Sunday, 7 November 2010

Remember, remember the 7th November?

November 7th is the 311th day of the year. There are now less than 50 days left before Christmas. The 7th also brings to a close British Sausage Week and last night we cooked and ate a few as we stood around our fireworks bonfire. This year we had six or seven young children join us, and I was surprised to hear that Guy Fawkes, does not get talked about in Schools anymore and the children had no idea what the ‘Guy’ on top of the fire symbolised. It seems that some of our history is being lost.

One group that does much too preserve our history and in particular our social and medical past is the Welcome Trust. The 7th November this year saw the last 'Nuns, Nurses and Nightingale's' themed tour of artefacts that trace the history of nursing, from informal care of the sick at home by family members, to a religious duty to trained vocational nurse, and ultimately to the autonomous professional we know today.
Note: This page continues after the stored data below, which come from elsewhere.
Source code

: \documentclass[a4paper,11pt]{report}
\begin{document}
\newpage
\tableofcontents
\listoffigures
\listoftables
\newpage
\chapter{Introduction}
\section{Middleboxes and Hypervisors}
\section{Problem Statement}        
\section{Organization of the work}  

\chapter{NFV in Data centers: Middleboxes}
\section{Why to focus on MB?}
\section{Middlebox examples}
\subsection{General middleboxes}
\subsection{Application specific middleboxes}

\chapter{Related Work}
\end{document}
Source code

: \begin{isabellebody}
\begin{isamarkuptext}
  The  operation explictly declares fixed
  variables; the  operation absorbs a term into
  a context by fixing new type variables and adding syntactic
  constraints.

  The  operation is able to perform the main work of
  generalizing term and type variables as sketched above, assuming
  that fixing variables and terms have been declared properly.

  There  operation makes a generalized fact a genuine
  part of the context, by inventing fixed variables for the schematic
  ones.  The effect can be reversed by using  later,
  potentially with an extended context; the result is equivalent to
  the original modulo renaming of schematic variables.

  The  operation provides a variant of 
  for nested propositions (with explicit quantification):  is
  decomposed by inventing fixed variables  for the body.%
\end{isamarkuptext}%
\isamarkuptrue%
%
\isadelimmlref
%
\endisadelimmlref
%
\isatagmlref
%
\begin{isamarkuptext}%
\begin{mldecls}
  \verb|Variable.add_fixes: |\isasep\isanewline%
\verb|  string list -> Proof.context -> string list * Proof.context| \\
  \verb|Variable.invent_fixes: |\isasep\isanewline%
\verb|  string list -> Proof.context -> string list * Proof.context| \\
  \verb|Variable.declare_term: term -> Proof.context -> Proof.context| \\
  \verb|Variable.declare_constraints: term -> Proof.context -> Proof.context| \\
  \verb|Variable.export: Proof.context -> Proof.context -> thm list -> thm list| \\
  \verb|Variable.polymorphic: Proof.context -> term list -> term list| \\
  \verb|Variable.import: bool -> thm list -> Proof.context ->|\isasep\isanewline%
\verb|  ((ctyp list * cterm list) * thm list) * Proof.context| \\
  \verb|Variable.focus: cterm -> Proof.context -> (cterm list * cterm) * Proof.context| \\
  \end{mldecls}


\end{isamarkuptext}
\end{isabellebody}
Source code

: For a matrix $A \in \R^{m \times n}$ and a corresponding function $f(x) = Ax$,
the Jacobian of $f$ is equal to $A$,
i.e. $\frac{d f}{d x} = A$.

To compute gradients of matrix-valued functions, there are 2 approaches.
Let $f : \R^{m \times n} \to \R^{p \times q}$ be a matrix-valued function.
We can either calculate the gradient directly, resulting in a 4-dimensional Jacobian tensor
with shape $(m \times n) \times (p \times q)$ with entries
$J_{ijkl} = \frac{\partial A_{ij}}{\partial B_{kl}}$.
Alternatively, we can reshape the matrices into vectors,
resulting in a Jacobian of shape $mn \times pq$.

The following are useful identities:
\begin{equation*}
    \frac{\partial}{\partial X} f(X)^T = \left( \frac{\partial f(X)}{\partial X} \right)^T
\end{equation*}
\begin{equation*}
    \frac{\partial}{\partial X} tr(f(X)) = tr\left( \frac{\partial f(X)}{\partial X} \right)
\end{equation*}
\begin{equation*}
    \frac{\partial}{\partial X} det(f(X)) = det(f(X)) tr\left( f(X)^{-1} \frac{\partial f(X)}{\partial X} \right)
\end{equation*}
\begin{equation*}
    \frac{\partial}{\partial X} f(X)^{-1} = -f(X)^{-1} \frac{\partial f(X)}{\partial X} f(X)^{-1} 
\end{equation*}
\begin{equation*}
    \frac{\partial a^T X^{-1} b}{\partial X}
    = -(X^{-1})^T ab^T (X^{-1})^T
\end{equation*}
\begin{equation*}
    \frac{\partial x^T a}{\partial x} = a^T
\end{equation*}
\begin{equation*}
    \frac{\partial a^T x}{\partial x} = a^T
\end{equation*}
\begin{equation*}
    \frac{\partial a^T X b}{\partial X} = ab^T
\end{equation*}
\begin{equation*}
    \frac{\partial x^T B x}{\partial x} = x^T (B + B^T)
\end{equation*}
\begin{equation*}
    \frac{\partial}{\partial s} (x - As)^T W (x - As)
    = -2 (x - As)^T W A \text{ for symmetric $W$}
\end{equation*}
I thought the focus for this event was interesting particularly as many nursing colleagues hold strong and disparaging views about the pharmaceutical industry and drug company sponsorship of training and other organisational events for health care staff.

Whilst I respect the right for others to hold these views, like most things, there are different aspects to every situation. For example, it was Sir Henry Wellcome who founded the Wellcome Trust. Wellcome co-founded a multinational pharmaceutical company. It was this company that developed many of the techniques still in use today to promote, branding and advertise medicines. Although amassing great wealth, Wellcome also funded pioneering medical research, and over the last 70 years the Welcome Trust has spent millions of pounds on research to improve our understanding of disease and to enable the development of treatments.

In January 1995, the Wellcome Trust Trustees sold most of their remaining interest in Wellcome to Glaxo, to form a new company, Glaxo Wellcome. This company merged in 2000 with SmithKlineBeecham creating GlaxoSmithKline (GSK) and its annual spend on research increased to over £650 million a year. It is an inheritance that continues to contribute to the promotion of our health and well being.

I find it somewhat amusing then that Guy Fawkes is remembered (by a certain generation at least) in somewhat fond terms, yet he was a villain and a very unpleasant man. Unhealthy we tend to celebrate the 5th of November (Fireworks night) with fireworks and bonfires, baked potatoes, hotpot and treacle toffee and usually copious amounts of alcohol. Yet Sir Henry Welcome and all that he stood for, and the legacy he left for us all is often seen in such prejudiced terms because of perceptions of the relationship between profit and exploitation. Perhaps philanthropy (Sir Henery) like religion (Guy Fawkes) will always give rise to much misunderstanding.